Kedua, ia mendekati umat Budha. Ia membangun tempat wudhu’ yang


berjumlah delapan. pada delapan tempat wudu’ tersebut, ia membangun Arca
Kebo Gumarang, karena ia tahu kalau Arca tersebut dihormati oleh umat Budha.

Ketiga, melakukan pembaharuan dalam acara Ritual Mitoni. Acara ini untuk
bersyukur kepada yang Tuhan berkat kelahiran anak. Acara ini sejak lama
disakralkan oleh umat kedua agama tersebut. Sunan Kudus merubah pola atau
cara penyembahan yang biasa kepada arca, diubah menjadi bersyukur kepada
Allah.

Dengan ketiga model pendekatan tersebut, ia berhasil membawa kedua umat


beragam tersebut masuk Islam. Hal ini bertujuan untuk menarik simpati
masyarakat agar mudah ikut ke ajaran Islam. Sehingga, mereka masuk tanpa
adanya unsur paksaan seperti yang memang menjadi landasan Islam. Artinya,
Sunan Kudus perlahan mengintrik psikologi kedua agama tersebut, dengan
tanpa sadar mereka masuk Islam dengan sendirinya.

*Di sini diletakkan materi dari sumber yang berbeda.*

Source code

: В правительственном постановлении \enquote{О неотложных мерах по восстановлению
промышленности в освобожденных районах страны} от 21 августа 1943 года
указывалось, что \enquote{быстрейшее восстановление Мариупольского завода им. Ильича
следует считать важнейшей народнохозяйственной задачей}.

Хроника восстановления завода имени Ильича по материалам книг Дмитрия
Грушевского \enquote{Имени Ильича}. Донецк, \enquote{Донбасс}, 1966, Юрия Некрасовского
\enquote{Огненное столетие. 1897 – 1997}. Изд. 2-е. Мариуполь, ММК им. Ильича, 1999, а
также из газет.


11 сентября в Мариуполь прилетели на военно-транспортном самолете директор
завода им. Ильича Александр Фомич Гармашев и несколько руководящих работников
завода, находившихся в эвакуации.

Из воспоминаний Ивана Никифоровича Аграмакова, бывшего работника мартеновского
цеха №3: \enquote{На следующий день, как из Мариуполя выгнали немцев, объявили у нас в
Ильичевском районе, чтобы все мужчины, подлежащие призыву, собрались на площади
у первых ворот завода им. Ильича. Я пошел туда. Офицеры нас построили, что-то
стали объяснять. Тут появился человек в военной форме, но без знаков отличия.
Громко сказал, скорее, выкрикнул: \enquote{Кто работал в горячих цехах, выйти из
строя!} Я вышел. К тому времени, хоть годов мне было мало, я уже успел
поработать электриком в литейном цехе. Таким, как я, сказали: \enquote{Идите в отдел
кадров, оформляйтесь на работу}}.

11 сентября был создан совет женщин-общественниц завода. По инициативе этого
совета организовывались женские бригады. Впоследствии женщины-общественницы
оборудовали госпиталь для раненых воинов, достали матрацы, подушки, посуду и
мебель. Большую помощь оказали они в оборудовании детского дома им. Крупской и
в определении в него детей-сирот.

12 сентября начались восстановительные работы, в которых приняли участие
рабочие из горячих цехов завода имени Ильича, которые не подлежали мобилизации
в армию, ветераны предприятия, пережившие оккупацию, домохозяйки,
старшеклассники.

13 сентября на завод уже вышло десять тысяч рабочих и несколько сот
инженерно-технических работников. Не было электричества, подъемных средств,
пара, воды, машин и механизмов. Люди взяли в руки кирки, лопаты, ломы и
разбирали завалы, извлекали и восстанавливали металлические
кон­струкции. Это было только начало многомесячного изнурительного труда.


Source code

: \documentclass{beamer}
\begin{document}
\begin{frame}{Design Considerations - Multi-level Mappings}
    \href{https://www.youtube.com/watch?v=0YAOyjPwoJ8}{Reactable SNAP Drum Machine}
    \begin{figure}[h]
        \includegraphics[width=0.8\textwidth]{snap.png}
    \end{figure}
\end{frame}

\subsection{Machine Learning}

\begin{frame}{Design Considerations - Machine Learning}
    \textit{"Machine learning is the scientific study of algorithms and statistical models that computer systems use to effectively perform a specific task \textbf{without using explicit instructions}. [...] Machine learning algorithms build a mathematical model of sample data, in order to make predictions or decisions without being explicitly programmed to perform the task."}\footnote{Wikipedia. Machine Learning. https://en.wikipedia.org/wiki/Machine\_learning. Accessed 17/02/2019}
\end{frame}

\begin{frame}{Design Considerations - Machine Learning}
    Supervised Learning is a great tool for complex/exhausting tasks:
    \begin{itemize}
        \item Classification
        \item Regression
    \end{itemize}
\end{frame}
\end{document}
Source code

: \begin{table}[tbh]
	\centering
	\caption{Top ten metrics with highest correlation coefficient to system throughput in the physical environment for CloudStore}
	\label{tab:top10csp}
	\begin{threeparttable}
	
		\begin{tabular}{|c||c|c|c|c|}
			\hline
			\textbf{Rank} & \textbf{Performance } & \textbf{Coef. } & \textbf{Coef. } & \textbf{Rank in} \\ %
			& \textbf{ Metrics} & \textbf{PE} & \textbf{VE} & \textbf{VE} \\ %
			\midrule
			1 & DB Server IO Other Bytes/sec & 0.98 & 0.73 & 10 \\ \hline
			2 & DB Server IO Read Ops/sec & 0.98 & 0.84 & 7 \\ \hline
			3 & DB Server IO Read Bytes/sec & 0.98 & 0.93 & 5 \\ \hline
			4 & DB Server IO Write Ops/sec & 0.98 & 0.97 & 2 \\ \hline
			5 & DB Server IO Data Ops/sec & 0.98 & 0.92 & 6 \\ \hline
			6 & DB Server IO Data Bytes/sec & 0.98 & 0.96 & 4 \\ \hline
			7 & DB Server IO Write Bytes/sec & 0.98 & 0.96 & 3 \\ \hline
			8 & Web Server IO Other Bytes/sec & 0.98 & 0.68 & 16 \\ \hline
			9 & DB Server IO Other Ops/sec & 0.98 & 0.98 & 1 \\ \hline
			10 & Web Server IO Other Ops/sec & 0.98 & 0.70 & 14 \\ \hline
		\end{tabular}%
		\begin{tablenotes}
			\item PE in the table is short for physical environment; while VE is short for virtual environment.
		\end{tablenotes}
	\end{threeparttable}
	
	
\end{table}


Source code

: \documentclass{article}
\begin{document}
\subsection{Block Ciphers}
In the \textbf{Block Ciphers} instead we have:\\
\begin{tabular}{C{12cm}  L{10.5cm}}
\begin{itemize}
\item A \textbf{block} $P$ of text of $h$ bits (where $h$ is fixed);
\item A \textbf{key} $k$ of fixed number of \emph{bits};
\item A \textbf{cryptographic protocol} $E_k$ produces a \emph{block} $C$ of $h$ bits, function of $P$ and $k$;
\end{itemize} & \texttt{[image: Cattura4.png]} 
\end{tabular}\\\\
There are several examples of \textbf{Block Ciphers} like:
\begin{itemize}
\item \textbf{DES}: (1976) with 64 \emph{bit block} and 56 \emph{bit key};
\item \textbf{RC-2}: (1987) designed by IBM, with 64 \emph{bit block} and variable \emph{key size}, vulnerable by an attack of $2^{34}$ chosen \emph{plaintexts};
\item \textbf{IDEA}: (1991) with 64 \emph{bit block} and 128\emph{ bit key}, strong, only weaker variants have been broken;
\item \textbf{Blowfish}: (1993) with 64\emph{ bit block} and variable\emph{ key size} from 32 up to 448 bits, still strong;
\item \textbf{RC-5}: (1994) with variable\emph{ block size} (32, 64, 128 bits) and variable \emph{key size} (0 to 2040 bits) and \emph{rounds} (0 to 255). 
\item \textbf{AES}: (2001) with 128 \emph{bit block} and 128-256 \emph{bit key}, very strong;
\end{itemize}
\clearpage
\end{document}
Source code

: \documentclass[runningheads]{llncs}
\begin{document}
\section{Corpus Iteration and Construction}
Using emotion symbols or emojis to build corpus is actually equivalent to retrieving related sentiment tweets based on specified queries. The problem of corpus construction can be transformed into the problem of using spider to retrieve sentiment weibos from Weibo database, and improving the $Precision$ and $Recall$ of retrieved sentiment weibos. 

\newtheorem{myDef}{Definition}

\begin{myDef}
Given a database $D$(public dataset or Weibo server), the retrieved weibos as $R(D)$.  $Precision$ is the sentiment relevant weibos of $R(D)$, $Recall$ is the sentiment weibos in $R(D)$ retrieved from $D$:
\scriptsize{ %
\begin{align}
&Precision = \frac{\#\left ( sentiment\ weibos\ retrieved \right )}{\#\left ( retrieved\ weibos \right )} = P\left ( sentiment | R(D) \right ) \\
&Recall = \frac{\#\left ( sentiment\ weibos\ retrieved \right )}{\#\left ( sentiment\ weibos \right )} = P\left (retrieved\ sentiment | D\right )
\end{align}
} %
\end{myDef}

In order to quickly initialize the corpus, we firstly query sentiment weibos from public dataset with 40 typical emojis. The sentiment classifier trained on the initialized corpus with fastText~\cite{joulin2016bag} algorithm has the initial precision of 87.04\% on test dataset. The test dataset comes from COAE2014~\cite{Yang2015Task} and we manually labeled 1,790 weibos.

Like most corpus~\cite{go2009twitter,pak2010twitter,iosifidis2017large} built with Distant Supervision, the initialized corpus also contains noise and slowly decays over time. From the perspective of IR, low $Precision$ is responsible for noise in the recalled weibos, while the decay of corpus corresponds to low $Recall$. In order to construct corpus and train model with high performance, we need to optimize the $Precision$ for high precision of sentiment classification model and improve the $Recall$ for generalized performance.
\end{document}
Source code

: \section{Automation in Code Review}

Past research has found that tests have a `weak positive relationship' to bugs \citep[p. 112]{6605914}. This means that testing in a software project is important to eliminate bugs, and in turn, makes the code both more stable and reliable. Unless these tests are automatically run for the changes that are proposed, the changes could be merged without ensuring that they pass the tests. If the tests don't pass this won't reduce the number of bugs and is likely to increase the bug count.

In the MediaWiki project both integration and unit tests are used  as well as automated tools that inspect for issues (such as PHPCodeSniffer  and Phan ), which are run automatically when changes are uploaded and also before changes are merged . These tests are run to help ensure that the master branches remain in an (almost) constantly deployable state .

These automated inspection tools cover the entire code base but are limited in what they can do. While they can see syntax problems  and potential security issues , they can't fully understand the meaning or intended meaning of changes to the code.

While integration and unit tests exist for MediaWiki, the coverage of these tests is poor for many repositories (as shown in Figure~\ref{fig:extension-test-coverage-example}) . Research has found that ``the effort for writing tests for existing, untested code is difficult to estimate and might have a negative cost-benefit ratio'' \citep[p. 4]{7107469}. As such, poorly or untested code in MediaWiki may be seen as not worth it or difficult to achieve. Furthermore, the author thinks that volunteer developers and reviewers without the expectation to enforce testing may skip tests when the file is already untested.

Sampai-sampai model masjid, utamanya Menara merupakan salah satu bukti


berapa Sunan Kudus tidak segan-segan untuk mengadopsi tradisi arsitektur
yang selama ini dikembangkan oleh kalangan pemeluk Hindu dan Budha
sebagaimana umumnya bangunan candi peninggalan mereka.

Itulah kelebihan Sunan Kudus selain sebagai salah satu panglima perang yang
pernah dimiliki oleh Demak Bintoro. Ia tidak hanya cerdas dalam mengatur
strategi perang, melainkan juga cerdas dalam mengajak masyarakat dalam
agama Islam. Asumsi tersebut tidak lain, hanyalah untuk membawa masyarakat
menuju suatu ajaran yang berlandaskan Al-Qur’an dan Hadist dengan
mengubah pola pikir yang sebelumnya. Pendekatan ini lebih kepada nilai-nilai
kebudayaan serta tradisi yang suda berkembang sebelumnya.